There is no glory cleaning the rooms at the Ronald McDonald House of Southern Colorado.
But Meredy Brownstein volunteers four hours every other week at the house to do it. It's so the families, whose children are very ill, don't have to worry about such things, she said.
Brownstein and about 200 community volunteers and first responders were thanked for their work Saturday with a free train ride up Pikes Peak.
"Our community is what is because of what they give," said Donna Priester, past president of the Academy Optimist Club, who helped organize the annual "Gratitude Train," a free ride on the Pikes Peak Cog Railway. "Today we have a chance with the Gratitude Train to say 'thank you.' "
The Academy Optimist Club and the Pikes Peak Cog Railway partner every year to offer the free rides to community volunteers, police officers and firefighters - at $35 a ticket that is a sponsorship worth $7,000. The two also partner in late November and throughout December on Saturday Santa Trains, which features "Santa and his Elves" on the train rides.
U.S. Air Force Academy cadet second-class Dylan Juedeman was one of the volunteer elves last holiday season and plans to volunteer again this year.
"We just had such a great time," said Juedeman, who got involved with the Optimist Club through the Academy's Arnold Air Society leadership group.
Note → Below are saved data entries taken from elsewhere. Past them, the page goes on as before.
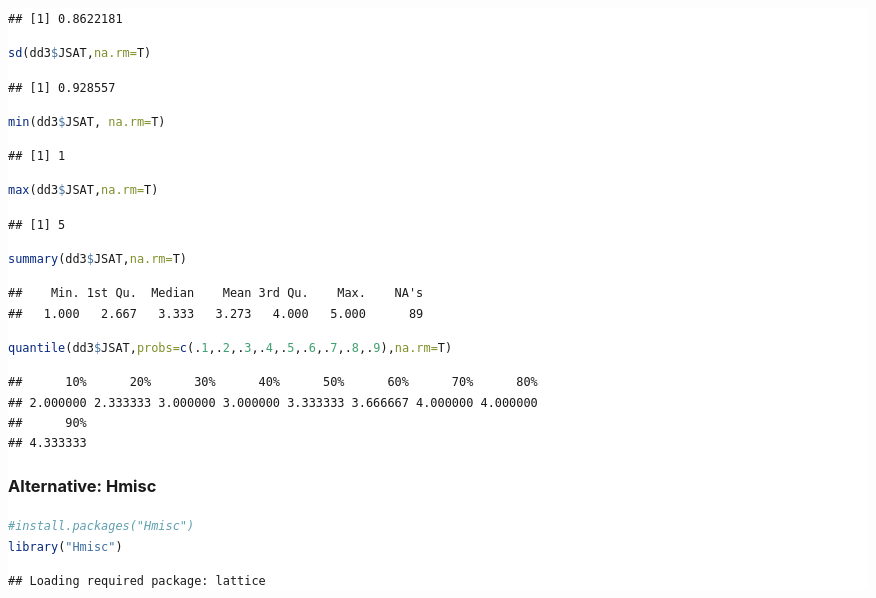     ## [1] 0.8622181

``` r
sd(dd3$JSAT,na.rm=T)
```

    ## [1] 0.928557

``` r
min(dd3$JSAT, na.rm=T)
```

    ## [1] 1

``` r
max(dd3$JSAT,na.rm=T)
```

    ## [1] 5

``` r
summary(dd3$JSAT,na.rm=T)
```

    ##    Min. 1st Qu.  Median    Mean 3rd Qu.    Max.    NA's 
    ##   1.000   2.667   3.333   3.273   4.000   5.000      89

``` r
quantile(dd3$JSAT,probs=c(.1,.2,.3,.4,.5,.6,.7,.8,.9),na.rm=T)
```

    ##      10%      20%      30%      40%      50%      60%      70%      80% 
    ## 2.000000 2.333333 3.000000 3.000000 3.333333 3.666667 4.000000 4.000000 
    ##      90% 
    ## 4.333333

### Alternative: Hmisc

``` r
#install.packages("Hmisc")
library("Hmisc")
```

    ## Loading required package: lattice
He was among a half-dozen cadets invited to ride the train Saturday.
Jerry Tolve, who has lived in Colorado Springs for 38 years, was looking forward to his first ride on the Pikes Peak Cog Railway. He showed up at the Ronald McDonald House three years ago to help out and has been there at least four hours every week, working in the front office, answering the door and helping with computers.
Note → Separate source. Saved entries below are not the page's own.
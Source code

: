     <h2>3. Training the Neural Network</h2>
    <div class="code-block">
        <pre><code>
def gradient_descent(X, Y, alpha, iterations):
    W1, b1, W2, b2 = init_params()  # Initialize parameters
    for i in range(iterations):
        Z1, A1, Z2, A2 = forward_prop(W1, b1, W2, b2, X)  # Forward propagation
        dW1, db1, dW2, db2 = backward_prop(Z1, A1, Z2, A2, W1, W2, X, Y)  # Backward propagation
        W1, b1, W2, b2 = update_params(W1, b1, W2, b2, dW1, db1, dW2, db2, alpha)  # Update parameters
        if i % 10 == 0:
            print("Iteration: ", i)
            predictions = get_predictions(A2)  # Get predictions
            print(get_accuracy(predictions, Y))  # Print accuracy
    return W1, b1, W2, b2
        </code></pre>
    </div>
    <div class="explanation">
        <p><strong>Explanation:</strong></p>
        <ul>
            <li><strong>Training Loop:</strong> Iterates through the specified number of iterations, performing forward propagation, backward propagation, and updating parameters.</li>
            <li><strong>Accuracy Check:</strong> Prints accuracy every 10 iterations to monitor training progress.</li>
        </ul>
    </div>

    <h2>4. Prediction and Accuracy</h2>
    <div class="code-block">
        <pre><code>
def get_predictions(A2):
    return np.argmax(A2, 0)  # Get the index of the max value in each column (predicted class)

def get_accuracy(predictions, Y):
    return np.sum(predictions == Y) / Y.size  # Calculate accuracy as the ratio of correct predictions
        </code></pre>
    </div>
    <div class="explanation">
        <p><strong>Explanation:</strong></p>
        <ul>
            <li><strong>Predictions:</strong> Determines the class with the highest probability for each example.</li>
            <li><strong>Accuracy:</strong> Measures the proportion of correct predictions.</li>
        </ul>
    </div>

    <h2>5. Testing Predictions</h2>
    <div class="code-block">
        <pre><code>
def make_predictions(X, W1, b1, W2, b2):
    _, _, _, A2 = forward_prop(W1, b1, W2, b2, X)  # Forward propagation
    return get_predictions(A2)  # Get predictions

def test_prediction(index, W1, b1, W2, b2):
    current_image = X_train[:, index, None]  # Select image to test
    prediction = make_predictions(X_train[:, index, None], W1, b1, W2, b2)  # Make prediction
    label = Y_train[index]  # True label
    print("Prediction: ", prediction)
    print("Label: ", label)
"I just like helping people," he said. "To help those babies who have such serious problems warms my heart."
Colorado Springs 13-year firefighter Jay Wallace said it's been a busy 18 months, with two massive wild fires and the recent floods. It's nice to spend the day with his wife and three children on the train, he said.
"It's what we work for - to know that people are happy with what we do," he said about the annual Gratitude Train.
Sometimes first-responders, including police and firefighters, are thanked by residents, said Colorado Springs police Sgt. Jim Jeffcoat, a 26-year member of the force.
"But sometimes you run into people who are ungrateful or worse," he said. "This is extremely refreshing."